If you explicitly call POST /_crawler/pause while the crawler is in that “between runs”
wait, the crawler will not start the next run when the time elapses; it will only start
when you call POST /_crawler/resume. This lets you truly pause and control when the next
run happens.
Pausing the crawler
To pause the crawler, call POST /_crawler/pause:
curl -X POST http://127.0.0.1:8080/_crawler/pause
The crawler will save its current progress (checkpoint) and pause. While explicitly paused,
it will not automatically start the next run when update_rate elapses; you must call
POST /_crawler/resume to start the next run. You can also safely stop FSCrawler while
paused; when you restart FSCrawler, it will resume from where it left off when you call
resume.
Success response (200):
{
"ok" : true,
"message" : "Crawler paused. Checkpoint saved."
}
If the crawler is already paused, you get 200 with:
{
"ok" : true,
"message" : "Crawler is already paused."
}
Error response (400) when the crawler is not running:
{
"ok" : false,
"message" : "Crawler is not running"
}
Resuming the crawler
To resume a paused crawler, call POST /_crawler/resume:
curl -X POST http://127.0.0.1:8080/_crawler/resume
Success response (200) when resuming from pause:
{
"ok" : true,
"message" : "Crawler resumed."
}
If the crawler is not paused, you get 200 with no action taken:
{
"ok" : true,
"message" : "Crawler is not paused. No action needed."
}
Error response (400) when the crawler is closed:
{
"ok" : false,
"message" : "Crawler is closed. Cannot resume."
}
Clearing the checkpoint
If you want to force a fresh start and ignore any saved progress, you can clear the checkpoint file. The crawler must be paused or stopped first:
curl -X DELETE http://127.0.0.1:8080/_crawler/checkpoint
Success response (200):
{
"ok" : true,
"message" : "Checkpoint cleared"
}
Error response (400) when the crawler is running and not paused:
{
"ok" : false,
"message" : "Cannot clear checkpoint while crawler is running. Pause or stop it first."
}
Error response (404) when there is no active crawler (e.g. started with --loop 0):
{
"ok" : false,
"message" : "Failed to clear checkpoint as we don't have a checkpoint handler. This probably means there's no active crawler. Did you start with --loop 0?"
}
On I/O error, the server returns 500 with a message starting with Failed to clear checkpoint:.
Note
You can also clear the checkpoint using the --restart command line option
when starting FSCrawler. See CLI options for more details.
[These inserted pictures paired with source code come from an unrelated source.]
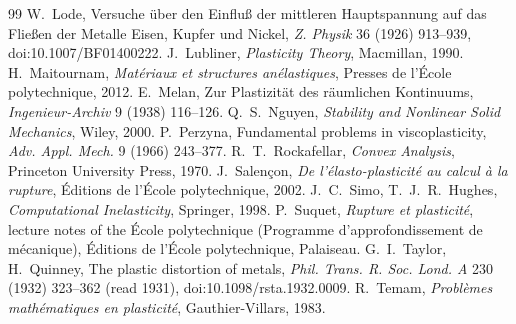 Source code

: \begin{chapterbib}{99}
 W.~Lode, Versuche \"uber den Einflu{\ss} der mittleren Hauptspannung auf das Flie{\ss}en der Metalle Eisen, Kupfer und Nickel, \emph{Z. Physik} 36 (1926) 913--939, doi:10.1007/BF01400222.
 J.~Lubliner, \emph{Plasticity Theory}, Macmillan, 1990.
 H.~Maitournam, \emph{Mat\'eriaux et structures an\'elastiques}, Presses de l'\'Ecole polytechnique, 2012.
 E.~Melan, Zur Plastizit\"at des r\"aumlichen Kontinuums, \emph{Ingenieur-Archiv} 9 (1938) 116--126.
 Q.~S.~Nguyen, \emph{Stability and Nonlinear Solid Mechanics}, Wiley, 2000.
 P.~Perzyna, Fundamental problems in viscoplasticity, \emph{Adv. Appl. Mech.} 9 (1966) 243--377.
 R.~T.~Rockafellar, \emph{Convex Analysis}, Princeton University Press, 1970.
 J.~Salen\c{c}on, \emph{De l'\'elasto-plasticit\'e au calcul \`a la rupture}, \'Editions de l'\'Ecole polytechnique, 2002.
 J.~C.~Simo, T.~J.~R.~Hughes, \emph{Computational Inelasticity}, Springer, 1998.
 P.~Suquet, \emph{Rupture et plasticit\'e}, lecture notes of the \'Ecole polytechnique (Programme d'approfondissement de m\'ecanique), \'Editions de l'\'Ecole polytechnique, Palaiseau.
 G.~I.~Taylor, H.~Quinney, The plastic distortion of metals, \emph{Phil. Trans. R. Soc. Lond. A} 230 (1932) 323--362 (read 1931), doi:10.1098/rsta.1932.0009.
 R.~Temam, \emph{Probl\`emes math\'ematiques en plasticit\'e}, Gauthier-Villars, 1983.
\end{chapterbib}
Automatic resume after crash
If FSCrawler crashes or is forcefully terminated during a crawl, it will automatically resume from the last saved checkpoint when restarted. The checkpoint is saved periodically (every 100 files by default) and whenever the crawler state changes.
Network error recovery
FSCrawler automatically handles network errors with exponential backoff retry. If a network error occurs, it will:
Save the current checkpoint
Wait with exponential backoff (starting from 1 second, doubling each retry)
Attempt to reconnect
Resume from the failed directory
After 10 consecutive failures, the crawler will stop with an error state. You can then fix the network issue and restart FSCrawler to resume from the checkpoint.